Maybe it’s just that summer’s not my favorite season, produce-wise. Maybe my lifestyle has changed more than I can perceive, now that two cooking styles are comingling in one kitchen. Whatever the reason, Duck and I are talking about not renewing our box.
CSA montage created using Montage-a-google and the keywords “CSA box”
The past few months have been monotonous, and not in a good way. (Good monotony, of course, goes: kale. kale. kale.) I don’t like tomatoes all that much, unless they are truly stunning. The tomatoes from Eatwell have not been. I find the heirlooms watery and tasteless, and they rot within two days. (I know they are picked at the peak of ripeness, and if I liked them in general, I would be glad to do what I had to to not let them spoil – either eat them straight away or preserve them. But since they don’t taste like much, I generally don’t muster the energy until it’s too late.) The Shady Ladies have been tasty, and a few have been very good. The Romas we had in this week’s box are just awful, but then, Romas generally are. (Last night, on The Splendid Table, Lynne Rosetto Kasper called Romas “the eunuchs of the tomato world.”) The cherry tomatoes have been pretty good, and this week we got a huge batch, which is nice for snacking.
The other two things we’ve seen a lot of have been potatoes and zucchini. The potatoes have been wonderful – small, tender, and gorgeously pink, in the case of the Huckleberries, or creamy yellow, in this week’s Yellow Finns. The zucchini has been fine. It lasts a long time in the fridge, isn’t too watery when cooked. But you know, it’s zucchini. It doesn’t have a lot going on.
And now to the fruit. Earlier this summer we were getting apricots and cherries and then plums and pluots. The apricots were okay, the cherries were quite good. The plums and pluots were inedible. Tasteless, mealy – after one bite the whole batch would go in the compost. Now we’re getting peaches and nectarines. These have been good, but the peaches invariably arrive bruised, and the quantity is so small (maybe two nectarines and a peach, say) that we have to go to the farmer’s market right away anyways.

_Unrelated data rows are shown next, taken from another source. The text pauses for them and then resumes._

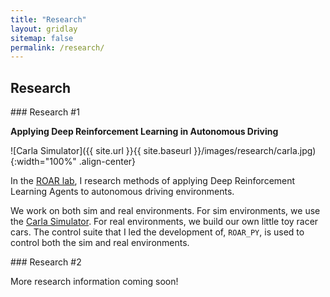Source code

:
 ```yaml
---
title: "Research"
layout: gridlay
sitemap: false
permalink: /research/
---
```


<style>
img{
  border-radius: 10px;
}
.col-md-3 {
  margin-top:10px;
  margin-bottom:10px;
  padding:0px;
  display:block;
  overflow:hidden;
  text-align:center;
  display: table-cell;
  background: white;
  border-radius: 20px;
  height: auto;
}
iframe {
  margin:0;
  padding:0;
  width: 175px;
  display: inline;
  vertical-align: middle;
}
</style>

## Research

<div class="jumbotron">
### Research #1 

**Applying Deep Reinforcement Learning in Autonomous Driving**

![Carla Simulator]({{ site.url }}{{ site.baseurl }}/images/research/carla.jpg){:width="100%" .align-center}

In the [ROAR lab](https://roar.berkeley.edu/), I research methods of applying Deep Reinforcement Learning Agents to autonomous driving environments.

We work on both sim and real environments. For sim environments, we use the [Carla Simulator](https://carla.org/). For real environments, we build our own little toy racer cars. The control suite that I led the development of, `ROAR_PY`, is used to control both the sim and real environments.
</div>

<div class="jumbotron">
### Research #2

More research information coming soon!

</div>
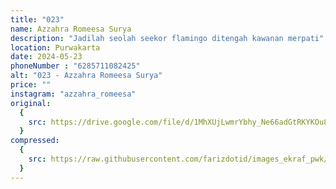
 ```yaml
---
title: "023"
name: Azzahra Romeesa Surya
description: "Jadilah seolah seekor flamingo ditengah kawanan merpati"
location: Purwakarta
date: 2024-05-23
phoneNumber : "6285711082425"
alt: "023 - Azzahra Romeesa Surya"
price: ""
instagram: "azzahra_romeesa"
original:
  {
    src: https://drive.google.com/file/d/1MhXUjLwmrYbhy_Ne66adGtRKYKOu8GHG/view?usp=sharing,
  }
compressed:
  {
    src: https://raw.githubusercontent.com/farizdotid/images_ekraf_pwk/main/purwarupa/compressed/023_azzahra.jpg,
  }
---
```

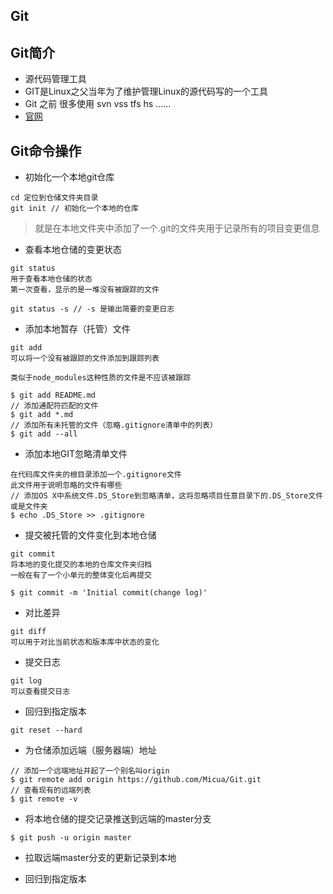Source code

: ## Git

## Git简介

- 源代码管理工具
- GIT是Linux之父当年为了维护管理Linux的源代码写的一个工具
- Git 之前 很多使用 svn vss tfs hs ......
- [官网](https://guides.github.com/)

## Git命令操作

- 初始化一个本地git仓库

```shell
cd 定位到仓储文件夹目录
git init // 初始化一个本地的仓库
```

> 就是在本地文件夹中添加了一个.git的文件夹用于记录所有的项目变更信息

- 查看本地仓储的变更状态

```shell
git status
用于查看本地仓储的状态
第一次查看，显示的是一堆没有被跟踪的文件

git status -s // -s 是输出简要的变更日志
```

- 添加本地暂存（托管）文件

```shell
git add
可以将一个没有被跟踪的文件添加到跟踪列表

类似于node_modules这种性质的文件是不应该被跟踪

$ git add README.md
// 添加通配符匹配的文件
$ git add *.md
// 添加所有未托管的文件（忽略.gitignore清单中的列表）
$ git add --all
```

- 添加本地GIT忽略清单文件

```shell
在代码库文件夹的根目录添加一个.gitignore文件
此文件用于说明忽略的文件有哪些
// 添加OS X中系统文件.DS_Store到忽略清单，这将忽略项目任意目录下的.DS_Store文件或是文件夹
$ echo .DS_Store >> .gitignore
```

- 提交被托管的文件变化到本地仓储

```shell
git commit
将本地的变化提交的本地的仓库文件夹归档
一般在有了一个小单元的整体变化后再提交

$ git commit -m 'Initial commit(change log)'
```

- 对比差异

```shell
git diff
可以用于对比当前状态和版本库中状态的变化
```

- 提交日志

```shell
git log 
可以查看提交日志
```
- 回归到指定版本

```shell
git reset --hard
```

- 为仓储添加远端（服务器端）地址

```shell
// 添加一个远端地址并起了一个别名叫origin
$ git remote add origin https://github.com/Micua/Git.git
// 查看现有的远端列表
$ git remote -v
```

- 将本地仓储的提交记录推送到远端的master分支

```shell
$ git push -u origin master
```

- 拉取远端master分支的更新记录到本地

- 回归到指定版本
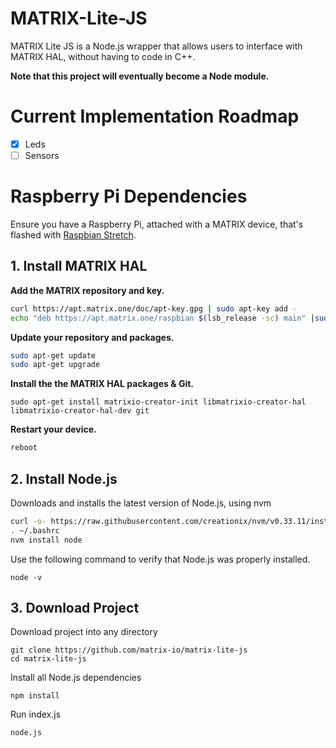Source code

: # MATRIX-Lite-JS
 MATRIX Lite JS is a Node.js wrapper that allows users to interface with MATRIX HAL, without having to code in C++.
 
 **Note that this project will eventually become a Node module.**

# Current Implementation Roadmap
- [x] Leds
- [ ] Sensors

# Raspberry Pi Dependencies
Ensure you have a Raspberry Pi, attached with a MATRIX device, that's flashed with [Raspbian Stretch](https://www.raspberrypi.org/blog/raspbian-stretch/).

## 1. Install MATRIX HAL
**Add the MATRIX repository and key.**
```bash
curl https://apt.matrix.one/doc/apt-key.gpg | sudo apt-key add -
echo "deb https://apt.matrix.one/raspbian $(lsb_release -sc) main" |sudo tee /etc/apt/sources.list.d/matrixlabs.list
```
**Update your repository and packages.**
```bash
sudo apt-get update
sudo apt-get upgrade
```
**Install the the MATRIX HAL packages & Git.**
```
sudo apt-get install matrixio-creator-init libmatrixio-creator-hal libmatrixio-creator-hal-dev git
```
**Restart your device.**
```bash
reboot
```

## 2. Install Node.js
Downloads and installs the latest version of Node.js, using nvm
```bash
curl -o- https://raw.githubusercontent.com/creationix/nvm/v0.33.11/install.sh | bash
. ~/.bashrc
nvm install node
```
Use the following command to verify that Node.js was properly installed.
```
node -v
```

## 3. Download Project
Download project into any directory
```
git clone https://github.com/matrix-io/matrix-lite-js
cd matrix-lite-js
```

Install all Node.js dependencies
```
npm install
```

Run index.js
```
node.js
```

I love the concept that is community supported agriculture, the idea of giving reliable financial support to the necessary and extremely valued people who grow our food. I think Eatwell is a very good farm – their growing practices seem responsible, their manager-worker relationships seem respectful and fair. (Although I don’t think I want to eat eggs anymore that come from chickens who are killed after two years. I have found other, albeit less convenient, places to source eggs from chickens who live more natural lifespans.) And the whole point of CSA-style relationships between farmers and consumers is that farmers can experiment and learn and go through disasters and medfly quarantines, and still know they’ll have an income, even if the plums are mealy or the tomatoes are quarantined.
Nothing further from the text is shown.